Source records

.....

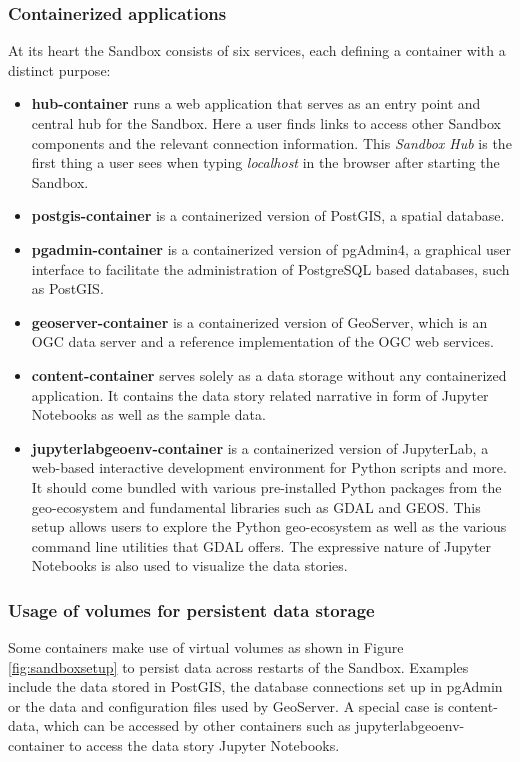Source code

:\documentclass[11pt, a4paper, oneside, parskip=full-]{scrartcl}
\begin{document}
\subsubsection*{Containerized applications}
At its heart the Sandbox consists of six services, each defining a container
with a distinct purpose:

\begin{itemize}
  \item \textbf{hub-container} runs a web application that serves as an entry
  point and central hub for the Sandbox. Here a user finds links to access other
  Sandbox components and the relevant connection information. This \emph{Sandbox
  Hub} is the first thing a user sees when typing \emph{localhost} in the
  browser after starting the Sandbox.
  \item \textbf{postgis-container} is a containerized version of PostGIS, a
  spatial database.
  \item \textbf{pgadmin-container} is a containerized version of pgAdmin4, a
  graphical user interface to facilitate the administration of PostgreSQL based
  databases, such as PostGIS.
  \item \textbf{geoserver-container} is a containerized version of GeoServer,
  which is an OGC data server and a reference implementation of the OGC web
  services.
  \item \textbf{content-container} serves solely as a data storage without any
  containerized application. It contains the data story related narrative in
  form of Jupyter Notebooks as well as the sample data.
  \item \textbf{jupyterlabgeoenv-container} is a containerized version of
  JupyterLab, a web-based interactive development environment for Python scripts
  and more. It should come bundled with various pre-installed Python packages
  from the geo-ecosystem and fundamental libraries such as GDAL and
  GEOS\cite{geos}. This setup allows users to explore the Python geo-ecosystem
  as well as the various command line utilities that GDAL offers. The expressive
  nature of Jupyter Notebooks is also used to visualize the data stories.
\end{itemize}

\subsubsection*{Usage of volumes for persistent data storage}
Some containers make use of virtual volumes as shown in Figure
\ref{fig:sandboxsetup} to persist data across restarts of the Sandbox. Examples
include the data stored in PostGIS, the database connections set up in pgAdmin
or the data and configuration files used by GeoServer. A special case is
content-data, which can be accessed by other containers such as
jupyterlabgeoenv-container to access the data story Jupyter Notebooks.
\end{document}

.....

## TASK
Print exactly the lines from the first line of the records above through the line containing "of pgAdmin4, a", both included, and leave the pictures out.

## TASK OUTPUT
Source code

:\documentclass[11pt, a4paper, oneside, parskip=full-]{scrartcl}
\begin{document}
\subsubsection*{Containerized applications}
At its heart the Sandbox consists of six services, each defining a container
with a distinct purpose:

\begin{itemize}
  \item \textbf{hub-container} runs a web application that serves as an entry
  point and central hub for the Sandbox. Here a user finds links to access other
  Sandbox components and the relevant connection information. This \emph{Sandbox
  Hub} is the first thing a user sees when typing \emph{localhost} in the
  browser after starting the Sandbox.
  \item \textbf{postgis-container} is a containerized version of PostGIS, a
  spatial database.
  \item \textbf{pgadmin-container} is a containerized version of pgAdmin4, a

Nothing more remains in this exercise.